Virginia Woods Callahan

  • In the foreground of Giovanni Bellini's "Feast of the Gods", painted in 1511—1514 for the studiolo of Alfonso d'Este, Duke of Ferrara, sit an embracing couple and other divinities; in this central pair the female figure has remained mysterious. Anthony Colantuono identified her as an image of the Earth. Paul Holbertson recently maintained that his candidate (Pomona) should have been recognized by the fruit she holds, as well as those in the bowl in front of her. But those fruits (which have not previously been identified) are quinces; and the quince was associated since classical times with epithalamic themes. Alciato's popular Renaissance emblem of the quince tree (Cotonea) derived directly from Plutarch's constant trading on the epithalamic character of the quince, which was con­ductive to a bride's good temperament, speech, and disposition.
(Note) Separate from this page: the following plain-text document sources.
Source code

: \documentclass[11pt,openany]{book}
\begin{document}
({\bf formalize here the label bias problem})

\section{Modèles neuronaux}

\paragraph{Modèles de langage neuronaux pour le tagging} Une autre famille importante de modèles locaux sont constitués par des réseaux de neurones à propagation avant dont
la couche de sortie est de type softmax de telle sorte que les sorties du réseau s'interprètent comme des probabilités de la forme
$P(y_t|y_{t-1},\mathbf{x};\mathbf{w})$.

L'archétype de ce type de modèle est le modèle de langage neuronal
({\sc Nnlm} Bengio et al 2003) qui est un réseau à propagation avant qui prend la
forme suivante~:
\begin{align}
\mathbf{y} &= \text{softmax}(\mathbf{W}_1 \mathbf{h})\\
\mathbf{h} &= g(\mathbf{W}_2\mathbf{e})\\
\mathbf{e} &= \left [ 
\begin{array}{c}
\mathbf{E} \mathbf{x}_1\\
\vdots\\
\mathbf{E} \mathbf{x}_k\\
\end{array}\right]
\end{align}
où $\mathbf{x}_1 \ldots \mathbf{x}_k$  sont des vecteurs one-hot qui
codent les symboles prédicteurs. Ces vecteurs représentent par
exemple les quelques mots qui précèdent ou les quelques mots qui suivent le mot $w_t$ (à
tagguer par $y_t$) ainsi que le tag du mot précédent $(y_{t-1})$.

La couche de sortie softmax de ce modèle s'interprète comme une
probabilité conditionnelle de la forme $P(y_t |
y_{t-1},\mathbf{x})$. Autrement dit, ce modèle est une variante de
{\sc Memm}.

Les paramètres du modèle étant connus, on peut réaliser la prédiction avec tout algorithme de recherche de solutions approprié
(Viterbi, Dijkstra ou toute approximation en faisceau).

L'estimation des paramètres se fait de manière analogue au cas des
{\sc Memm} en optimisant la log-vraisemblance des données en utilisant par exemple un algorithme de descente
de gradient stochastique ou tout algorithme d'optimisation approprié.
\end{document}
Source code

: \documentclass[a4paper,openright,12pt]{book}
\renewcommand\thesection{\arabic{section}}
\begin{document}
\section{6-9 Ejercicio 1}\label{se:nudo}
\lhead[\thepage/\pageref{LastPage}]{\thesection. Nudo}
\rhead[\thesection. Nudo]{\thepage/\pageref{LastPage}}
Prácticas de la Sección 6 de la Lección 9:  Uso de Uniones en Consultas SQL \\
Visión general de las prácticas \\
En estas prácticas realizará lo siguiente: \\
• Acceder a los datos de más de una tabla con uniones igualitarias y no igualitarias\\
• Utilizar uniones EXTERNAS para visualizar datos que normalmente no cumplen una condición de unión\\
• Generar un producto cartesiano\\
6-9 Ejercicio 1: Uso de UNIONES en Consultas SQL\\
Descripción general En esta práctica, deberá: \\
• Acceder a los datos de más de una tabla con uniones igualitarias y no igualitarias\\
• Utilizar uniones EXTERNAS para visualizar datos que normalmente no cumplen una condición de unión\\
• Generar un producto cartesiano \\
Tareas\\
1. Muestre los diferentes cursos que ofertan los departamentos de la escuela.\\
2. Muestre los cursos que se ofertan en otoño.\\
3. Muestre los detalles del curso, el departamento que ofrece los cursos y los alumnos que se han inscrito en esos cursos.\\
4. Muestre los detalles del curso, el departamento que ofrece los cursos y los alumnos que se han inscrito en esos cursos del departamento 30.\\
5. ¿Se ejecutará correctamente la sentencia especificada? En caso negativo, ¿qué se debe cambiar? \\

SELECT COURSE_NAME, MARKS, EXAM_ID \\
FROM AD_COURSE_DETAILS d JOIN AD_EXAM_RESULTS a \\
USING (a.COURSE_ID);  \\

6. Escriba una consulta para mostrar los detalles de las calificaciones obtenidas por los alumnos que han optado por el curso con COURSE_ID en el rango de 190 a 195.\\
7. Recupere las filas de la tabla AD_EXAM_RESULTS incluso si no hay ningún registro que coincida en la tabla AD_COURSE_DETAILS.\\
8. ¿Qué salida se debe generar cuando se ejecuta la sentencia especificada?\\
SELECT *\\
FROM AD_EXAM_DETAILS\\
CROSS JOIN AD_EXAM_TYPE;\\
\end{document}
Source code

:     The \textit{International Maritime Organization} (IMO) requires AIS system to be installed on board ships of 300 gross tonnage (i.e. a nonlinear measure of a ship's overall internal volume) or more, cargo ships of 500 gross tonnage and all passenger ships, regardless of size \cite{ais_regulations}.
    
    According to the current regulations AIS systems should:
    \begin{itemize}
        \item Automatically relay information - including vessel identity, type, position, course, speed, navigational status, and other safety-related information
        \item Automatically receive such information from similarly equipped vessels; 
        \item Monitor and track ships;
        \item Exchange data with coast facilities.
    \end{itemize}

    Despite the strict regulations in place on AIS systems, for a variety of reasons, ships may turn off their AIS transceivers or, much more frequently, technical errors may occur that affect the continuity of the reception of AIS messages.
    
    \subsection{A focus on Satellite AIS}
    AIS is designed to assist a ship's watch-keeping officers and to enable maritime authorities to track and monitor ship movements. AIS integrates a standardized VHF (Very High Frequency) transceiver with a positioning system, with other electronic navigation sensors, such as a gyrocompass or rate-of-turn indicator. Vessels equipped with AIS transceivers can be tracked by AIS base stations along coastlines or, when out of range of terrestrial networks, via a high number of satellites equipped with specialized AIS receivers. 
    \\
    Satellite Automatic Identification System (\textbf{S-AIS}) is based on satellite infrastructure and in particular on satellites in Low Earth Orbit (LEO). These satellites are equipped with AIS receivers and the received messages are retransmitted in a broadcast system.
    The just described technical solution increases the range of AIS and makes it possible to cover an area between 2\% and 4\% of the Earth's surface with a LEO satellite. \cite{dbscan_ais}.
The bride whom Bellini shows through this device as preparing for her (renewed) nuptials with Pluto is therefore clearly to be identified as Persephone; and that circumstance also resolves the vexed question of the season which Bellini intended to represent: it is early autumn, as Persephone prepares to descend for her annual six-month residence in Hades, as the consort of Pluto, whose name means wealth (an indirect reference, perhaps, to the patron himself?). Such a possibility gains interest from the fact that Alfonso's son, Ercole II d'Este, was in fact the Ferrarese patron of Alciato.